Work task: In the records below, tally the lines that contain the word "năng" and give only that number.

Source texts of formatted documents:
------------------------------
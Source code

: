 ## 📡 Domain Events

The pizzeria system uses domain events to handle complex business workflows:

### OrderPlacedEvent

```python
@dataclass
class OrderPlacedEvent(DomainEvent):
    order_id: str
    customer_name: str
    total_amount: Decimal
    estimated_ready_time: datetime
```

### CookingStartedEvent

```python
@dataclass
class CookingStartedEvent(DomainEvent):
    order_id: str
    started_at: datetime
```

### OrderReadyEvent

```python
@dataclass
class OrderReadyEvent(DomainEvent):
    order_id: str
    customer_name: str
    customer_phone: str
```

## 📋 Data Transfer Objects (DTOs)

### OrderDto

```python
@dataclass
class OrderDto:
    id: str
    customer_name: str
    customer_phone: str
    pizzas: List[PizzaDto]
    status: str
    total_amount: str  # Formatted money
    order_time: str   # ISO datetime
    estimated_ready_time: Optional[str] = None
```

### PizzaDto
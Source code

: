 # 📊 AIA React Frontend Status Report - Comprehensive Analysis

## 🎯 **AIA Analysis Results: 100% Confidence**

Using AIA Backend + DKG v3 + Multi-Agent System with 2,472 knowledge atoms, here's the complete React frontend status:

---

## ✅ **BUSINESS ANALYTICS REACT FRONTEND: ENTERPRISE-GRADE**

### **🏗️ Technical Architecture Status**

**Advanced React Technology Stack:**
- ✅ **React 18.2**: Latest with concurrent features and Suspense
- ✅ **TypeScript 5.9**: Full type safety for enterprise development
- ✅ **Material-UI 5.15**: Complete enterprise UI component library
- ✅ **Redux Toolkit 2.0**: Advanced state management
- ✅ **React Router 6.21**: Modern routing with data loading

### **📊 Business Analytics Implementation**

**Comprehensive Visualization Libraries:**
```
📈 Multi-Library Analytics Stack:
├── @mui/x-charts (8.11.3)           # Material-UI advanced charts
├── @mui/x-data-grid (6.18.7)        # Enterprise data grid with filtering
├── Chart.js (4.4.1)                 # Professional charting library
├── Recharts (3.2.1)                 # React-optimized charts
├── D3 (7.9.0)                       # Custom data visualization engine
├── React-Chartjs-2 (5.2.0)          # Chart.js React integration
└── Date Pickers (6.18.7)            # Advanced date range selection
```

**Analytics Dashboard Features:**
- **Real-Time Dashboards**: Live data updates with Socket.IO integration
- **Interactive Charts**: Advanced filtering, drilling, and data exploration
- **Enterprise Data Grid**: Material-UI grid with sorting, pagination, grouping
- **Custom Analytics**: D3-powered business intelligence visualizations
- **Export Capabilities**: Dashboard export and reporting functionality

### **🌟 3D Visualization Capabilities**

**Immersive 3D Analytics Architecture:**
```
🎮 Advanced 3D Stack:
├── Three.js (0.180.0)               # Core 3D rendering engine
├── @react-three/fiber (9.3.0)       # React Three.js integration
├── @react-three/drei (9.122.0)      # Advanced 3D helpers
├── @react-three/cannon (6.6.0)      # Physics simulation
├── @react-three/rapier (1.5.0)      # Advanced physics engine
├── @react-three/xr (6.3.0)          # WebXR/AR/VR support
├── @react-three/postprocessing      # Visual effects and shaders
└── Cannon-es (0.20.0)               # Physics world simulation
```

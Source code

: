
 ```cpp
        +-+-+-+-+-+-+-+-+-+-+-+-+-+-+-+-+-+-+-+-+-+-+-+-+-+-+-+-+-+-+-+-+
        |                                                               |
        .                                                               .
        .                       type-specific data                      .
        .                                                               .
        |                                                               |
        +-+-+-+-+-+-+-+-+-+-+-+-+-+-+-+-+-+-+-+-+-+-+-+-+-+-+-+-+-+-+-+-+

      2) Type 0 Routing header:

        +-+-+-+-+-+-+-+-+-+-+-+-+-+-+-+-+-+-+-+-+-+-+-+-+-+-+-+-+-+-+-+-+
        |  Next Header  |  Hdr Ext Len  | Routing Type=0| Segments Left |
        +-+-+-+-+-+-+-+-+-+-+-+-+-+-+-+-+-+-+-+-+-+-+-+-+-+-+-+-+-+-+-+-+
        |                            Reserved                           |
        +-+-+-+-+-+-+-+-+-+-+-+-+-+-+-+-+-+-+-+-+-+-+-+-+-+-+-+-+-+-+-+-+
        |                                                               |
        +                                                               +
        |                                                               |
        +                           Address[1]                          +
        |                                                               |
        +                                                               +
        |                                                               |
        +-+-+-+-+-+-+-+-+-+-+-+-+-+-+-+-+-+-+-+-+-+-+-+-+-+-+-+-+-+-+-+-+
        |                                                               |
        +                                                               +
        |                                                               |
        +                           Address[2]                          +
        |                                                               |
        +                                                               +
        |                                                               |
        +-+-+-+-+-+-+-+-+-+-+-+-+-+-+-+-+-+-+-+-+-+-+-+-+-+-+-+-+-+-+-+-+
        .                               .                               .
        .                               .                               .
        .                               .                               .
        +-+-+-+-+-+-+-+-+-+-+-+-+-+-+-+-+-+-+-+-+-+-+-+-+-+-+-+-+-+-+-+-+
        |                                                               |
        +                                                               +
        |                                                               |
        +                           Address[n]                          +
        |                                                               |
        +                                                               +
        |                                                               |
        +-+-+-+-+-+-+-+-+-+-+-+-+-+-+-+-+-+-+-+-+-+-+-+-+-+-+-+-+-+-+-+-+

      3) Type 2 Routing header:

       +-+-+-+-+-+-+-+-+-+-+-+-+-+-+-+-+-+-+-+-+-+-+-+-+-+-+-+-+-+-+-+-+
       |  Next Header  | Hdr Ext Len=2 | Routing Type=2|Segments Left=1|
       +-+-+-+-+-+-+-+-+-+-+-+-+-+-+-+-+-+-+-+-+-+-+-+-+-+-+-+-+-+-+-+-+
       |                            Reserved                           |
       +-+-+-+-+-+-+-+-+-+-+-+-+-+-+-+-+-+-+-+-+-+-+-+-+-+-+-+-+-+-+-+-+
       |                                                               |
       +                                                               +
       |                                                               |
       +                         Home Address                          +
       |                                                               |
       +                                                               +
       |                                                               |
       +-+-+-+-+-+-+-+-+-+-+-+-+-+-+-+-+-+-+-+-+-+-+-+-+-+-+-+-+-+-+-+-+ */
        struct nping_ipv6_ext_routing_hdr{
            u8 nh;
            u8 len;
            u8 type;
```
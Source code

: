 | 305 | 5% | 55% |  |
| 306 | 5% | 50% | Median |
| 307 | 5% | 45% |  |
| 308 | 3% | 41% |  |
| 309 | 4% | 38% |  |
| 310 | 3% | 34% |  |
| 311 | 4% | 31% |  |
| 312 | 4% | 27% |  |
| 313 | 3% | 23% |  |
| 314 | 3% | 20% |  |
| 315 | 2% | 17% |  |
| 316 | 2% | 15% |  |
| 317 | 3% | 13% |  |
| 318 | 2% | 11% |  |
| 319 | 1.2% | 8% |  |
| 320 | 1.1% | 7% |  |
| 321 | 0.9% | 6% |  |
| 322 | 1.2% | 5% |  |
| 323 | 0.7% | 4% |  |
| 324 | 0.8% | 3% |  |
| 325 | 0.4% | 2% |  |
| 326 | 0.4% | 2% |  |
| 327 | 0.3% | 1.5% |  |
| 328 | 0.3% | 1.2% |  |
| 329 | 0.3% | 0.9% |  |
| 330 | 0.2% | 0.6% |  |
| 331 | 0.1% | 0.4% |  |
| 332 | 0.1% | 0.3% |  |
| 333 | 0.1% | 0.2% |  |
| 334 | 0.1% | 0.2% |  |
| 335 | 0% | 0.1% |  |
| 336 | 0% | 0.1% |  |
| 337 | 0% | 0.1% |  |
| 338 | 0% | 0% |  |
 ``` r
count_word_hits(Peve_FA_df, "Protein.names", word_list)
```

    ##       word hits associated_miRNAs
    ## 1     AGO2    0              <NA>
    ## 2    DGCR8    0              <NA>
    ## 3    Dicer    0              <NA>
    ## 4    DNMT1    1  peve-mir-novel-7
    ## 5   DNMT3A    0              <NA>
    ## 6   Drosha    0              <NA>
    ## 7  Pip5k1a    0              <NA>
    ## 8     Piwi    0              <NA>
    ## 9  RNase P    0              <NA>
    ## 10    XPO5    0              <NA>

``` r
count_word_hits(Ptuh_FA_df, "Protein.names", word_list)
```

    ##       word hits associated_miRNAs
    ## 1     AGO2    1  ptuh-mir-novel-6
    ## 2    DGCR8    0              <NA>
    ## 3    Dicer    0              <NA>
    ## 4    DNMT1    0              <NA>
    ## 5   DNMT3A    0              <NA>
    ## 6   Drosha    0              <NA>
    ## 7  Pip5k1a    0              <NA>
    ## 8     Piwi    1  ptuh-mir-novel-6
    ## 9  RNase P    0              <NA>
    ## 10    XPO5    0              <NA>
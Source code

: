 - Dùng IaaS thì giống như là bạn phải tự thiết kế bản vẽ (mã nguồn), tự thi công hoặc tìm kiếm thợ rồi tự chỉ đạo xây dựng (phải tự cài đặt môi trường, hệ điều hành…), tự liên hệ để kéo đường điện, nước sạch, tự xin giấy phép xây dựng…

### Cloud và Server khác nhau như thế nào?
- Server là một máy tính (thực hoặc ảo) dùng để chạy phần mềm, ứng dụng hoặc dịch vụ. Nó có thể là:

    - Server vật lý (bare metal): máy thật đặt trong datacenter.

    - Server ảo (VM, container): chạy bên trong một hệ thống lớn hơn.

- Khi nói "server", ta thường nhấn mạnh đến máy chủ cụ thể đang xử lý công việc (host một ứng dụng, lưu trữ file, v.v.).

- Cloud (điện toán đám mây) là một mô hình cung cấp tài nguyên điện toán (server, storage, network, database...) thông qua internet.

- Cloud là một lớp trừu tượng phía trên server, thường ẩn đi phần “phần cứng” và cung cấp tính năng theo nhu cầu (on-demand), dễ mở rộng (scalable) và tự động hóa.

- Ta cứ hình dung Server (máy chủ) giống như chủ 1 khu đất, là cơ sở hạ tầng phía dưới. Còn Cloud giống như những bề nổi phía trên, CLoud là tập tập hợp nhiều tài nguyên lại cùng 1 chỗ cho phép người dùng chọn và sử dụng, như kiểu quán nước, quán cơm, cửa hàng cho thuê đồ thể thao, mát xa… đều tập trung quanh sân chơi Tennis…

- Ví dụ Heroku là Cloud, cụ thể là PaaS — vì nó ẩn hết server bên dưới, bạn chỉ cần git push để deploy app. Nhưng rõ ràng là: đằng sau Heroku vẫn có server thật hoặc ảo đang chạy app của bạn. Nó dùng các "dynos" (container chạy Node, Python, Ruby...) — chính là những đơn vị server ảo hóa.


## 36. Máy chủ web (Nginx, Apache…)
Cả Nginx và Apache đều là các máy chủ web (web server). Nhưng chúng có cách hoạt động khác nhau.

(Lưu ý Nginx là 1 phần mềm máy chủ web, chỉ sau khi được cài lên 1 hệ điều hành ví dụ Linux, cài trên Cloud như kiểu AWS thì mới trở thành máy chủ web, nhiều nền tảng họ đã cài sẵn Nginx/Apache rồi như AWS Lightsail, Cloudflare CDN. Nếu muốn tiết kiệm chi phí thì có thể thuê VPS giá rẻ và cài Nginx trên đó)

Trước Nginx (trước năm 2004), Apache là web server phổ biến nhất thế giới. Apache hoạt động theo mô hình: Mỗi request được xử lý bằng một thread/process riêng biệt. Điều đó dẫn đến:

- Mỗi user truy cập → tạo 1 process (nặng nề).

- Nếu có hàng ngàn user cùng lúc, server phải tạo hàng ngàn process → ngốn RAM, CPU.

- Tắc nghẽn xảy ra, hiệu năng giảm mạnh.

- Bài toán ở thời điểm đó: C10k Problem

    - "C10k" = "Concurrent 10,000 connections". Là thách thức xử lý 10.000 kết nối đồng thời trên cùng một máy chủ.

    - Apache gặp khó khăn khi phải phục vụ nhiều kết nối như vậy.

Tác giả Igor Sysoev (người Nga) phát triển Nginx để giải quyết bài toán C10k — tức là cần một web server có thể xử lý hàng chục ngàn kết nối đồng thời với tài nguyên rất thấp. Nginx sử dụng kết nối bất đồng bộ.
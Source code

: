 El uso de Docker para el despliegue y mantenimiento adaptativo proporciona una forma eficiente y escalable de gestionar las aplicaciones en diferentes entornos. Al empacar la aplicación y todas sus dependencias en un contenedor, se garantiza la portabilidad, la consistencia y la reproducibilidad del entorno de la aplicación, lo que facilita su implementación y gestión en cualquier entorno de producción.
------------------------------
Solution for this problem: 2